- **ACTIVITY**
Each entry that follows is to be copied exactly, minus any pictures.

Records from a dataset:
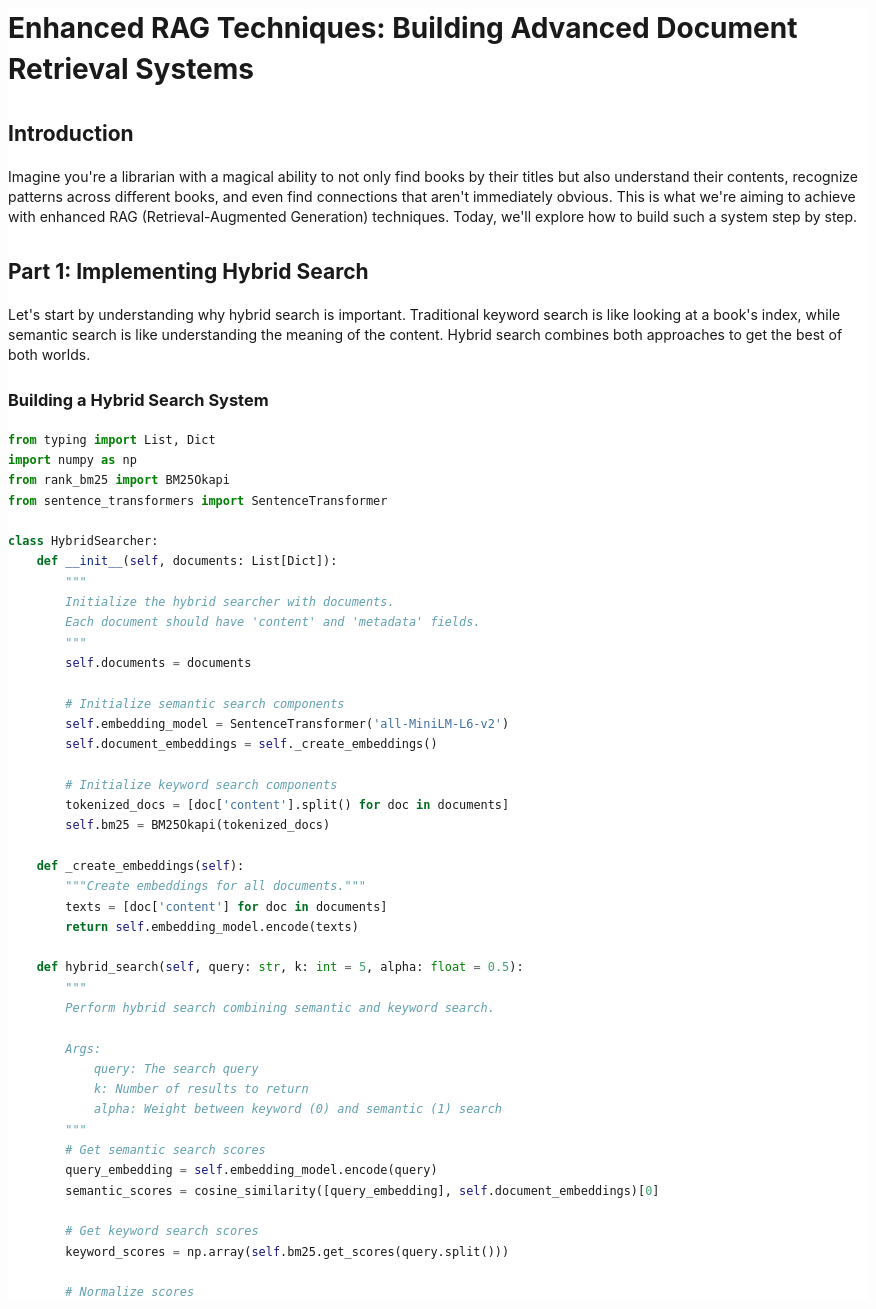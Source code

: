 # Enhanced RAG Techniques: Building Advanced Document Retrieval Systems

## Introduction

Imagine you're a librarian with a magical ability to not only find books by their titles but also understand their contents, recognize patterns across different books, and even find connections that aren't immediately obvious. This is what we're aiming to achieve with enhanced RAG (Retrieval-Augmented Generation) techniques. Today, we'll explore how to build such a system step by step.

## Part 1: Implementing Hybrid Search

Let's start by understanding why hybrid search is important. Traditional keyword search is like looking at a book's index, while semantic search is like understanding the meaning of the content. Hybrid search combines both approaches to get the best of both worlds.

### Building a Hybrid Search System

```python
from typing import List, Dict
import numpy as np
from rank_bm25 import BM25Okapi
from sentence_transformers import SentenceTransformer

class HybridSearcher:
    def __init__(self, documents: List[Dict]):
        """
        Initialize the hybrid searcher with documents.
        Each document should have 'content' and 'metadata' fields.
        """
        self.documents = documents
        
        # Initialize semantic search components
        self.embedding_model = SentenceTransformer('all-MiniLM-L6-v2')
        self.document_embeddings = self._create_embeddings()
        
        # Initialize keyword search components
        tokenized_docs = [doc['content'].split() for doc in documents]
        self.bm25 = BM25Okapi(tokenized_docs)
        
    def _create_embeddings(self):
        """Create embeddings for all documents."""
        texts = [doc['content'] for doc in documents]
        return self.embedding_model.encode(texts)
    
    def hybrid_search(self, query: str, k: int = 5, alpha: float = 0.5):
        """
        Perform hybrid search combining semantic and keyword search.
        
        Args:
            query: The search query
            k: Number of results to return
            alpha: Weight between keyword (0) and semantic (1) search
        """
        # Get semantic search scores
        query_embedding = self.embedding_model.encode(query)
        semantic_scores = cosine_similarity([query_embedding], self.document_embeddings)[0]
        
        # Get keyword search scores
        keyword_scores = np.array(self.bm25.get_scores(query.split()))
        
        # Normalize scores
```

- **THE COMPLETED TASK**
Source code

: # Enhanced RAG Techniques: Building Advanced Document Retrieval Systems

## Introduction

Imagine you're a librarian with a magical ability to not only find books by their titles but also understand their contents, recognize patterns across different books, and even find connections that aren't immediately obvious. This is what we're aiming to achieve with enhanced RAG (Retrieval-Augmented Generation) techniques. Today, we'll explore how to build such a system step by step.

## Part 1: Implementing Hybrid Search

Let's start by understanding why hybrid search is important. Traditional keyword search is like looking at a book's index, while semantic search is like understanding the meaning of the content. Hybrid search combines both approaches to get the best of both worlds.

### Building a Hybrid Search System

```python
from typing import List, Dict
import numpy as np
from rank_bm25 import BM25Okapi
from sentence_transformers import SentenceTransformer

class HybridSearcher:
    def __init__(self, documents: List[Dict]):
        """
        Initialize the hybrid searcher with documents.
        Each document should have 'content' and 'metadata' fields.
        """
        self.documents = documents
        
        # Initialize semantic search components
        self.embedding_model = SentenceTransformer('all-MiniLM-L6-v2')
        self.document_embeddings = self._create_embeddings()
        
        # Initialize keyword search components
        tokenized_docs = [doc['content'].split() for doc in documents]
        self.bm25 = BM25Okapi(tokenized_docs)
        
    def _create_embeddings(self):
        """Create embeddings for all documents."""
        texts = [doc['content'] for doc in documents]
        return self.embedding_model.encode(texts)
    
    def hybrid_search(self, query: str, k: int = 5, alpha: float = 0.5):
        """
        Perform hybrid search combining semantic and keyword search.
        
        Args:
            query: The search query
            k: Number of results to return
            alpha: Weight between keyword (0) and semantic (1) search
        """
        # Get semantic search scores
        query_embedding = self.embedding_model.encode(query)
        semantic_scores = cosine_similarity([query_embedding], self.document_embeddings)[0]
        
        # Get keyword search scores
        keyword_scores = np.array(self.bm25.get_scores(query.split()))
        
        # Normalize scores
```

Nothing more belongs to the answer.